Next Article in Journal
Analysis the Composition of Hydraulic Radial Force on Centrifugal Pump Impeller: A Data-Centric Approach Based on CFD Datasets
Previous Article in Journal
Technical Chains in Civil and Urban Engineering: Review of Selected Solutions, Shaping, Geometry, and Dimensioning
 
 
Article
Peer-Review Record

Transferring Face Recognition Techniques to Entomology: An ArcFace and ResNet Approach for Improving Dragonfly Classification

Appl. Sci. 2025, 15(13), 7598; https://doi.org/10.3390/app15137598
by Zhong Li 1,2,3, Shaoyan Pu 1,2,3, Jingsheng Lu 1,2,3, Ruibin Song 4, Haomiao Zhang 1,3,4,*, Xuemei Lu 1,2,3,5,* and Yanan Wang 1,2,3,*
Reviewer 1: Anonymous
Reviewer 3: Anonymous
Appl. Sci. 2025, 15(13), 7598; https://doi.org/10.3390/app15137598
Submission received: 29 May 2025 / Revised: 25 June 2025 / Accepted: 28 June 2025 / Published: 7 July 2025

Round 1

Reviewer 1 Report

Comments and Suggestions for Authors

This article presents two computer vision algorithms (namely face recognition) for identifying dragonflies. The comments below are with respect to clarity and methodological rigor of the article.

1) The article is somewhat unclear regarding its principal contribution. Is this in terms of the novelty of application area in entymology? The methodological adaptations are relatively minor.

2) The reasons for choice of the particular two recognition algorithms should be elucidated further, especially in the presence of several other similar algorithms.

3) Sensitivity with respect to other train and test ratios should be investigated.

4) In several places: the authors mention "two" data sets but enumerate three.

5) The relevance of the accuracy metric and its implications should be elaborated on further.
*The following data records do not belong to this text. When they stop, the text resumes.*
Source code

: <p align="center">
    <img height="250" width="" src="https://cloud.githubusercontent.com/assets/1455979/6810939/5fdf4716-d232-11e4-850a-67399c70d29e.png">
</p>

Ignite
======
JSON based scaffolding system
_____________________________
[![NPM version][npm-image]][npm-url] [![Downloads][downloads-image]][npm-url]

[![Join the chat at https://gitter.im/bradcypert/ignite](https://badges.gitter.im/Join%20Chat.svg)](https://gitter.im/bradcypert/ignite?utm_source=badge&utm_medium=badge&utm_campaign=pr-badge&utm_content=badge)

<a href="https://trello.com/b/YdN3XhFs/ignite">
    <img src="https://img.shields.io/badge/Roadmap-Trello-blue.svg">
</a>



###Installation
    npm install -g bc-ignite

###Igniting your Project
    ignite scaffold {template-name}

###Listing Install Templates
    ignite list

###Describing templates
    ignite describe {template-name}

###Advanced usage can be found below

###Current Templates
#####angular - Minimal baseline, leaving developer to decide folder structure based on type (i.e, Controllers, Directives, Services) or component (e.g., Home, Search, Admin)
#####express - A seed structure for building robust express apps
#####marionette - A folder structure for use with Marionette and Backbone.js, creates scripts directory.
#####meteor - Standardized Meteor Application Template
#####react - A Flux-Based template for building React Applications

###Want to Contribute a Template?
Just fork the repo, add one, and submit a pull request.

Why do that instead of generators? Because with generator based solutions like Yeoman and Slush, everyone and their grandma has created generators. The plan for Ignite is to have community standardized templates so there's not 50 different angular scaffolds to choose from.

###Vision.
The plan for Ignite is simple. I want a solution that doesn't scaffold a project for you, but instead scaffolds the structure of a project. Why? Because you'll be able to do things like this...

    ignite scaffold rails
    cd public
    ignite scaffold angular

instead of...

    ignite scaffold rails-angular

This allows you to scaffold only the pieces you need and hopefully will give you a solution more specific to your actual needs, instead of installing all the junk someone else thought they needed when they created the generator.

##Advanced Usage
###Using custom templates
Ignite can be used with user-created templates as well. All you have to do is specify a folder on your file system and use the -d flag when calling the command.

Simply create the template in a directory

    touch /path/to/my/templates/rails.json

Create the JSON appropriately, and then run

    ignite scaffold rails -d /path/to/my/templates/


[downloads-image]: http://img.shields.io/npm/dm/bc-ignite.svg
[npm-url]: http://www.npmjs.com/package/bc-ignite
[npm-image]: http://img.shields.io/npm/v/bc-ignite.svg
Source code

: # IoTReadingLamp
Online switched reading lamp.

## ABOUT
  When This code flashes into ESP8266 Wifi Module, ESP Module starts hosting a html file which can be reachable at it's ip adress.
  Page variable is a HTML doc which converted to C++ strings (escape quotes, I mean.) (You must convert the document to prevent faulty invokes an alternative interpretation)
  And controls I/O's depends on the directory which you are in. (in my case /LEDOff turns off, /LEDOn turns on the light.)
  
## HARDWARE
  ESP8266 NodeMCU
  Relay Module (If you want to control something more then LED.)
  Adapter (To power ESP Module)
What does a 97% imply for entymology? Are partial matches or recognitions given any credit?  Would elaborating false positives and false negatives separately not provide greater accuracy related detail for the reader?

Author Response

Comments 1:  

The article is somewhat unclear regarding its principal contribution. Is this in terms of the novelty of application area in entymology? The methodological adaptations are relatively minor.

Thank you for the reviewers' valuable comments.

We clarify that the core contribution is the novel application of face recognition techniques (specifically ArcFace loss) to dragonfly classification, Promoted the development of computer vision in entomology.. While the backbone (ResNet50) is established, the integration of ArcFace for similarity-based classification in species with subtle morphological differences (e.g., copera ciliata and copera marginipes) is methodologically innovative for entomology. This approach not only improves accuracy but also enables quantitative similarity analysis between species, offering new insights for biodiversity studies. We have revised the Introduction (Section 1) and Conclusion to emphasize this application-driven novelty. this change can be found – page 2 line 71-76,this change can be found – page 13 line 384-394.

Comments 2:

The reasons for choice of the particular two recognition algorithms should be elucidated further, especially in the presence of several other similar algorithms.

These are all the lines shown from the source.